GIVET, a town of northern France, in the department of Ardennes, 40 m. N. by E. of Mézières on the Eastern railway between the town and Namur. Pop. (1906) town, 5110; commune, 7468. Givet lies on the Meuse about 1 m. from the Belgian frontier, and was formerly a fortress of considerable importance. It is divided into three portions—the citadel called Charlemont and Grand Givet on the left bank of the river, and on the opposite bank Petit Givet, connected with Grand Givet by a stone bridge of five arches. The fortress of Charlemont, situated at the top of a precipitous rock 705 ft. high, was founded by the emperor Charles V. in the 16th century, and further fortified by Vauban at the end of the 17th century; it is the only survival of the fortifications of the town, the rest of which were destroyed in 1892. In Grand Givet there are a church and a town-hall built by Vauban, and a statue of the composer Étienne Méhul stands in the fine square named after him. Petit Givet, the industrial quarter, is traversed by a small tributary of the Meuse, the Houille, which is bordered by tanneries and glue factories. Pencils and tobacco-pipes are also manufactured. The town has considerable river traffic, consisting chiefly of coal, copper and stone. There is a chamber of arts and manufactures.

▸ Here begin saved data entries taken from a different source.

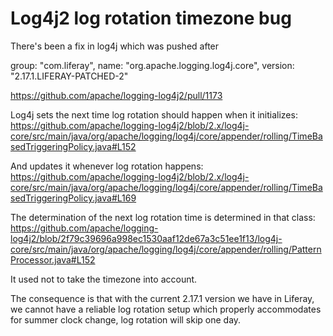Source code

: # Log4j2 log rotation timezone bug

There's been a fix in log4j which was pushed after 

group: "com.liferay", name: "org.apache.logging.log4j.core", version: "2.17.1.LIFERAY-PATCHED-2"

https://github.com/apache/logging-log4j2/pull/1173

Log4j sets the next time log rotation should happen when it initializes:
https://github.com/apache/logging-log4j2/blob/2.x/log4j-core/src/main/java/org/apache/logging/log4j/core/appender/rolling/TimeBasedTriggeringPolicy.java#L152

And updates it whenever log rotation happens:
https://github.com/apache/logging-log4j2/blob/2.x/log4j-core/src/main/java/org/apache/logging/log4j/core/appender/rolling/TimeBasedTriggeringPolicy.java#L169

The determination of the next log rotation time is determined in that class:
https://github.com/apache/logging-log4j2/blob/2f79c39696a998ec1530aaf12de67a3c51ee1f13/log4j-core/src/main/java/org/apache/logging/log4j/core/appender/rolling/PatternProcessor.java#L152

It used not to take the timezone into account.

The consequence is that with the current 2.17.1 version we have in Liferay, we cannot have a reliable log rotation setup which properly accommodates for summer clock change,
log rotation will skip one day.
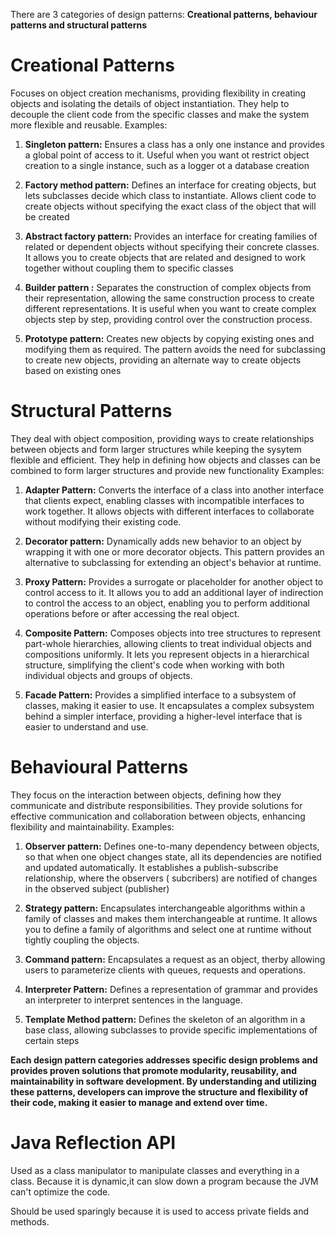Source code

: 
There are 3 categories of design patterns: 
**Creational patterns, behaviour patterns and structural patterns**

# Creational Patterns
Focuses on object creation mechanisms, providing flexibility in creating objects and isolating the details of object instantiation.
They help to decouple the client code from the specific classes and make the system more flexible and reusable.
Examples:
1) **Singleton pattern:**  Ensures a class has a only one instance and provides a global point of access to it. 
Useful when you want ot restrict object creation to a single instance, such as a logger ot a database creation

2) **Factory method pattern:**  Defines an interface for creating objects, but lets subclasses decide which class to instantiate.
Allows client code to create objects without specifying the exact class of the object that will be created

3) **Abstract factory pattern:** Provides an interface for creating families of related or dependent objects without specifying their concrete classes.
It allows you to create objects that are related and designed to work together without coupling them to specific classes

4) **Builder pattern :** Separates the construction of complex objects from their representation, allowing the same construction process to create different representations.
It is useful when you want to create complex objects step by step, providing control over the construction process.

5) **Prototype pattern:** Creates new objects by copying existing ones and modifying them as required. 
The pattern avoids the need for subclassing to create new objects, providing an alternate way to create objects based on existing ones 

# Structural Patterns
They deal with object composition, providing ways to create relationships between objects and form larger structures while keeping the sysytem flexible and efficient.
They help in defining how objects and classes can be combined to form larger structures and provide new functionality
Examples: 
1) **Adapter Pattern:** Converts the interface of a class into another interface that clients expect, enabling classes with incompatible interfaces to work together. 
It allows objects with different interfaces to collaborate without modifying their existing code.

2) **Decorator pattern:** Dynamically adds new behavior to an object by wrapping it with one or more decorator objects. 
This pattern provides an alternative to subclassing for extending an object's behavior at runtime.

3) **Proxy Pattern:** Provides a surrogate or placeholder for another object to control access to it. 
It allows you to add an additional layer of indirection to control the access to an object, enabling you to perform additional operations before or after accessing the real object.

4) **Composite Pattern:** Composes objects into tree structures to represent part-whole hierarchies, allowing clients to treat individual objects and compositions uniformly. 
It lets you represent objects in a hierarchical structure, simplifying the client's code when working with both individual objects and groups of objects.

5) **Facade Pattern:** Provides a simplified interface to a subsystem of classes, making it easier to use.
It encapsulates a complex subsystem behind a simpler interface, providing a higher-level interface that is easier to understand and use.

# Behavioural Patterns
They focus on the interaction between objects, defining how they communicate and distribute responsibilities.
They provide solutions for effective communication and collaboration between objects, enhancing flexibility and maintainability.
Examples:

1) **Observer pattern:** Defines one-to-many dependency between objects, so that when one object changes state, all its dependencies are notified and updated automatically. 
It establishes a publish-subscribe relationship, where the observers ( subcribers) are notified of changes in the observed subject (publisher)

2) **Strategy pattern:** Encapsulates interchangeable algorithms within a family of classes and makes them interchangeable at runtime.
It allows you to define a family of algorithms and select one at runtime without tightly coupling the objects.

3) **Command pattern:** Encapsulates a request as an object, therby allowing users to parameterize clients with queues, requests and operations.

4) **Interpreter Pattern:** Defines a representation of grammar and provides an interpreter to interpret sentences in the language.

5) **Template Method pattern:** Defines the skeleton of an algorithm in a base class, allowing subclasses to provide specific implementations of certain steps


**Each design pattern categories addresses specific design problems and provides proven solutions that promote modularity, reusability, and maintainability in software development. 
By understanding and utilizing these patterns, developers can improve the structure and flexibility of their code, making it easier to manage and extend over time.**


# Java Reflection API

Used as a class manipulator to manipulate classes and everything in a class.
Because it is dynamic,it can slow down a program because the JVM can't optimize the code.

Should be used sparingly because it is used to access private fields and methods.

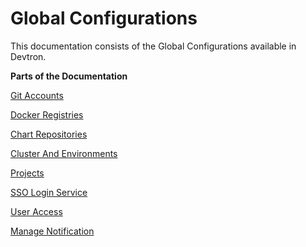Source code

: # Global Configurations

This documentation consists of the Global Configurations available in Devtron.

**Parts of the Documentation**

[Git Accounts](git-accounts.md)

[Docker Registries](docker-registries.md)

[Chart Repositories](chart-repo.md)

[Cluster And Environments](cluster-and-environments.md)

[Projects](projects.md)

[SSO Login Service](sso-login.md)

[User Access](user-access.md)

[Manage Notification](manage-notification.md)

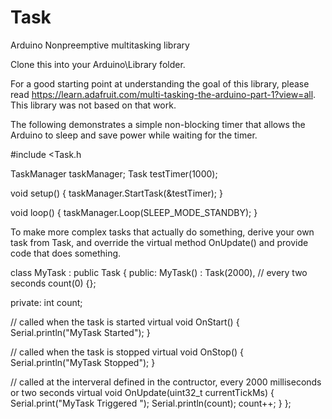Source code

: Task
====

Arduino Nonpreemptive multitasking library

Clone this into your Arduino\Library folder.

For a good starting point at understanding the goal of this library, please read https://learn.adafruit.com/multi-tasking-the-arduino-part-1?view=all.
This library was not based on that work.

The following demonstrates a simple non-blocking timer that allows the Arduino to sleep and save power while waiting for the timer.

#include <Task.h

TaskManager taskManager;
Task testTimer(1000);

void setup()
{
  taskManager.StartTask(&testTimer);
}

void loop()
{
  taskManager.Loop(SLEEP_MODE_STANDBY);
}

To make more complex tasks that actually do something, derive your own task from Task, and override the virtual method OnUpdate() and provide code that does something.

class MyTask : public Task
{
public:
  MyTask() : 
    Task(2000), // every two seconds
    count(0)
  {};
  
private:
  int count;
  
  // called when the task is started
  virtual void OnStart()
  {
    Serial.println("MyTask Started");
  }
  
  // called when the task is stopped
  virtual void OnStop()
  {
    Serial.println("MyTask Stopped");
  }
  
  // called at the interveral defined in the contructor, every 2000 milliseconds or two seconds
  virtual void OnUpdate(uint32_t currentTickMs)
  {
    Serial.print("MyTask Triggered ");
    Serial.println(count);
    count++;
  }
};
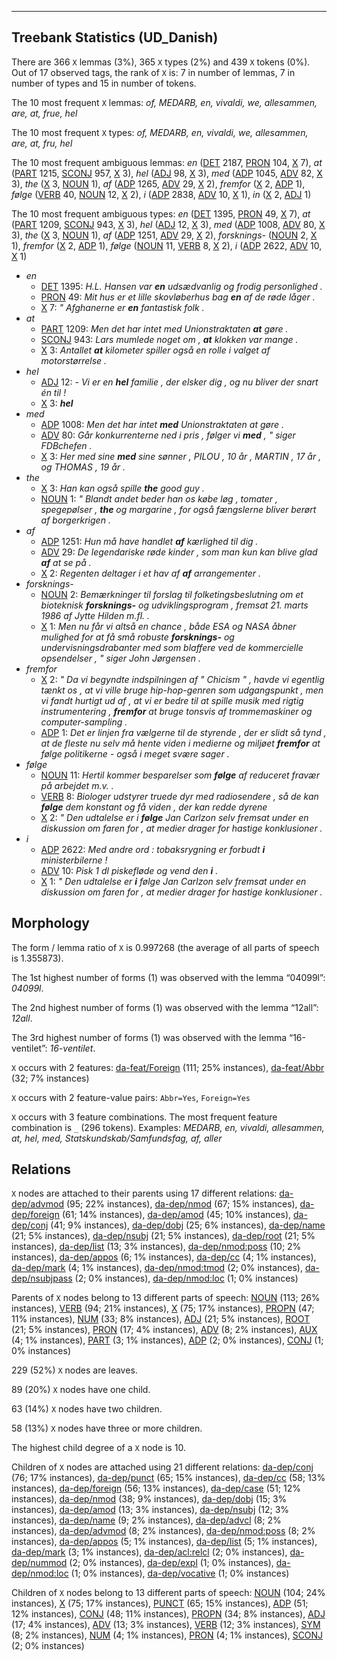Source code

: 

--------------------------------------------------------------------------------

## Treebank Statistics (UD_Danish)

There are 366 `X` lemmas (3%), 365 `X` types (2%) and 439 `X` tokens (0%).
Out of 17 observed tags, the rank of `X` is: 7 in number of lemmas, 7 in number of types and 15 in number of tokens.

The 10 most frequent `X` lemmas: <em>of, MEDARB, en, vivaldi, we, allesammen, are, at, frue, hel</em>

The 10 most frequent `X` types:  <em>of, MEDARB, en, vivaldi, we, allesammen, are, at, fru, hel</em>

The 10 most frequent ambiguous lemmas: <em>en</em> ([DET]() 2187, [PRON]() 104, [X]() 7), <em>at</em> ([PART]() 1215, [SCONJ]() 957, [X]() 3), <em>hel</em> ([ADJ]() 98, [X]() 3), <em>med</em> ([ADP]() 1045, [ADV]() 82, [X]() 3), <em>the</em> ([X]() 3, [NOUN]() 1), <em>af</em> ([ADP]() 1265, [ADV]() 29, [X]() 2), <em>fremfor</em> ([X]() 2, [ADP]() 1), <em>følge</em> ([VERB]() 40, [NOUN]() 12, [X]() 2), <em>i</em> ([ADP]() 2838, [ADV]() 10, [X]() 1), <em>in</em> ([X]() 2, [ADJ]() 1)

The 10 most frequent ambiguous types:  <em>en</em> ([DET]() 1395, [PRON]() 49, [X]() 7), <em>at</em> ([PART]() 1209, [SCONJ]() 943, [X]() 3), <em>hel</em> ([ADJ]() 12, [X]() 3), <em>med</em> ([ADP]() 1008, [ADV]() 80, [X]() 3), <em>the</em> ([X]() 3, [NOUN]() 1), <em>af</em> ([ADP]() 1251, [ADV]() 29, [X]() 2), <em>forsknings-</em> ([NOUN]() 2, [X]() 1), <em>fremfor</em> ([X]() 2, [ADP]() 1), <em>følge</em> ([NOUN]() 11, [VERB]() 8, [X]() 2), <em>i</em> ([ADP]() 2622, [ADV]() 10, [X]() 1)


* <em>en</em>
  * [DET]() 1395: <em>H.L. Hansen var <b>en</b> udsædvanlig og frodig personlighed .</em>
  * [PRON]() 49: <em>Mit hus er et lille skovløberhus bag <b>en</b> af de røde låger .</em>
  * [X]() 7: <em>" Afghanerne er <b>en</b> fantastisk folk .</em>
* <em>at</em>
  * [PART]() 1209: <em>Men det har intet med Unionstraktaten <b>at</b> gøre .</em>
  * [SCONJ]() 943: <em>Lars mumlede noget om , <b>at</b> klokken var mange .</em>
  * [X]() 3: <em>Antallet <b>at</b> kilometer spiller også en rolle i valget af motorstørrelse .</em>
* <em>hel</em>
  * [ADJ]() 12: <em>- Vi er en <b>hel</b> familie , der elsker dig , og nu bliver der snart én til !</em>
  * [X]() 3: <em><b>hel</b></em>
* <em>med</em>
  * [ADP]() 1008: <em>Men det har intet <b>med</b> Unionstraktaten at gøre .</em>
  * [ADV]() 80: <em>Går konkurrenterne ned i pris , følger vi <b>med</b> , " siger FDBchefen .</em>
  * [X]() 3: <em>Her med sine <b>med</b> sine sønner , PILOU , 10 år , MARTIN , 17 år , og THOMAS , 19 år .</em>
* <em>the</em>
  * [X]() 3: <em>Han kan også spille <b>the</b> good guy .</em>
  * [NOUN]() 1: <em>" Blandt andet beder han os købe løg , tomater , spegepølser , <b>the</b> og margarine , for også fængslerne bliver berørt af borgerkrigen .</em>
* <em>af</em>
  * [ADP]() 1251: <em>Hun må have handlet <b>af</b> kærlighed til dig .</em>
  * [ADV]() 29: <em>De legendariske røde kinder , som man kun kan blive glad <b>af</b> at se på .</em>
  * [X]() 2: <em>Regenten deltager i et hav af <b>af</b> arrangementer .</em>
* <em>forsknings-</em>
  * [NOUN]() 2: <em>Bemærkninger til forslag til folketingsbeslutning om et bioteknisk <b>forsknings-</b> og udviklingsprogram , fremsat 21. marts 1986 af Jytte Hilden m.fl. .</em>
  * [X]() 1: <em>Men nu får vi altså en chance , både ESA og NASA åbner mulighed for at få små robuste <b>forsknings-</b> og undervisningsdrabanter med som blaffere ved de kommercielle opsendelser , " siger John Jørgensen .</em>
* <em>fremfor</em>
  * [X]() 2: <em>" Da vi begyndte indspilningen af " Chicism " , havde vi egentlig tænkt os , at vi ville bruge hip-hop-genren som udgangspunkt , men vi fandt hurtigt ud af , at vi er bedre til at spille musik med rigtig instrumentering , <b>fremfor</b> at bruge tonsvis af trommemaskiner og computer-sampling .</em>
  * [ADP]() 1: <em>Det er linjen fra vælgerne til de styrende , der er slidt så tynd , at de fleste nu selv må hente viden i medierne og miljøet <b>fremfor</b> at følge politikerne - også i meget svære sager .</em>
* <em>følge</em>
  * [NOUN]() 11: <em>Hertil kommer besparelser som <b>følge</b> af reduceret fravær på arbejdet m.v. .</em>
  * [VERB]() 8: <em>Biologer udstyrer truede dyr med radiosendere , så de kan <b>følge</b> dem konstant og få viden , der kan redde dyrene</em>
  * [X]() 2: <em>" Den udtalelse er i <b>følge</b> Jan Carlzon selv fremsat under en diskussion om faren for , at medier drager for hastige konklusioner .</em>
* <em>i</em>
  * [ADP]() 2622: <em>Med andre ord : tobaksrygning er forbudt <b>i</b> ministerbilerne !</em>
  * [ADV]() 10: <em>Pisk 1 dl piskefløde og vend den <b>i</b> .</em>
  * [X]() 1: <em>" Den udtalelse er <b>i</b> følge Jan Carlzon selv fremsat under en diskussion om faren for , at medier drager for hastige konklusioner .</em>

## Morphology

The form / lemma ratio of `X` is 0.997268 (the average of all parts of speech is 1.355873).

The 1st highest number of forms (1) was observed with the lemma “04099l”: <em>04099l</em>.

The 2nd highest number of forms (1) was observed with the lemma “12all”: <em>12all</em>.

The 3rd highest number of forms (1) was observed with the lemma “16-ventilet”: <em>16-ventilet</em>.

`X` occurs with 2 features: [da-feat/Foreign]() (111; 25% instances), [da-feat/Abbr]() (32; 7% instances)

`X` occurs with 2 feature-value pairs: `Abbr=Yes`, `Foreign=Yes`

`X` occurs with 3 feature combinations.
The most frequent feature combination is `_` (296 tokens).
Examples: <em>MEDARB, en, vivaldi, allesammen, at, hel, med, Statskundskab/Samfundsfag, af, aller</em>


## Relations

`X` nodes are attached to their parents using 17 different relations: [da-dep/advmod]() (95; 22% instances), [da-dep/nmod]() (67; 15% instances), [da-dep/foreign]() (61; 14% instances), [da-dep/amod]() (45; 10% instances), [da-dep/conj]() (41; 9% instances), [da-dep/dobj]() (25; 6% instances), [da-dep/name]() (21; 5% instances), [da-dep/nsubj]() (21; 5% instances), [da-dep/root]() (21; 5% instances), [da-dep/list]() (13; 3% instances), [da-dep/nmod:poss]() (10; 2% instances), [da-dep/appos]() (6; 1% instances), [da-dep/cc]() (4; 1% instances), [da-dep/mark]() (4; 1% instances), [da-dep/nmod:tmod]() (2; 0% instances), [da-dep/nsubjpass]() (2; 0% instances), [da-dep/nmod:loc]() (1; 0% instances)

Parents of `X` nodes belong to 13 different parts of speech: [NOUN]() (113; 26% instances), [VERB]() (94; 21% instances), [X]() (75; 17% instances), [PROPN]() (47; 11% instances), [NUM]() (33; 8% instances), [ADJ]() (21; 5% instances), [ROOT]() (21; 5% instances), [PRON]() (17; 4% instances), [ADV]() (8; 2% instances), [AUX]() (4; 1% instances), [PART]() (3; 1% instances), [ADP]() (2; 0% instances), [CONJ]() (1; 0% instances)

229 (52%) `X` nodes are leaves.

89 (20%) `X` nodes have one child.

63 (14%) `X` nodes have two children.

58 (13%) `X` nodes have three or more children.

The highest child degree of a `X` node is 10.

Children of `X` nodes are attached using 21 different relations: [da-dep/conj]() (76; 17% instances), [da-dep/punct]() (65; 15% instances), [da-dep/cc]() (58; 13% instances), [da-dep/foreign]() (56; 13% instances), [da-dep/case]() (51; 12% instances), [da-dep/nmod]() (38; 9% instances), [da-dep/dobj]() (15; 3% instances), [da-dep/amod]() (13; 3% instances), [da-dep/nsubj]() (12; 3% instances), [da-dep/name]() (9; 2% instances), [da-dep/advcl]() (8; 2% instances), [da-dep/advmod]() (8; 2% instances), [da-dep/nmod:poss]() (8; 2% instances), [da-dep/appos]() (5; 1% instances), [da-dep/list]() (5; 1% instances), [da-dep/mark]() (3; 1% instances), [da-dep/acl:relcl]() (2; 0% instances), [da-dep/nummod]() (2; 0% instances), [da-dep/expl]() (1; 0% instances), [da-dep/nmod:loc]() (1; 0% instances), [da-dep/vocative]() (1; 0% instances)

Children of `X` nodes belong to 13 different parts of speech: [NOUN]() (104; 24% instances), [X]() (75; 17% instances), [PUNCT]() (65; 15% instances), [ADP]() (51; 12% instances), [CONJ]() (48; 11% instances), [PROPN]() (34; 8% instances), [ADJ]() (17; 4% instances), [ADV]() (13; 3% instances), [VERB]() (12; 3% instances), [SYM]() (8; 2% instances), [NUM]() (4; 1% instances), [PRON]() (4; 1% instances), [SCONJ]() (2; 0% instances)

GIVORS, a manufacturing town of south-eastern France, in the department of Rhône, on the railway between Lyons and St Étienne, 14 m. S. of Lyon. Pop. (1906) 11,444. It is situated on the right bank of the Rhone, here crossed by a suspension bridge, at its confluence with the Gier and the canal of Givors, which starts at Grand Croix on the Gier, some 13 m. distant. The chief industries are metal-working, engineering-construction and glass-working. There are coal mines in the vicinity. On the hill overlooking the town are the ruins of the château of St Gerald and of the convent of St Ferréol, remains of the old town destroyed in 1594.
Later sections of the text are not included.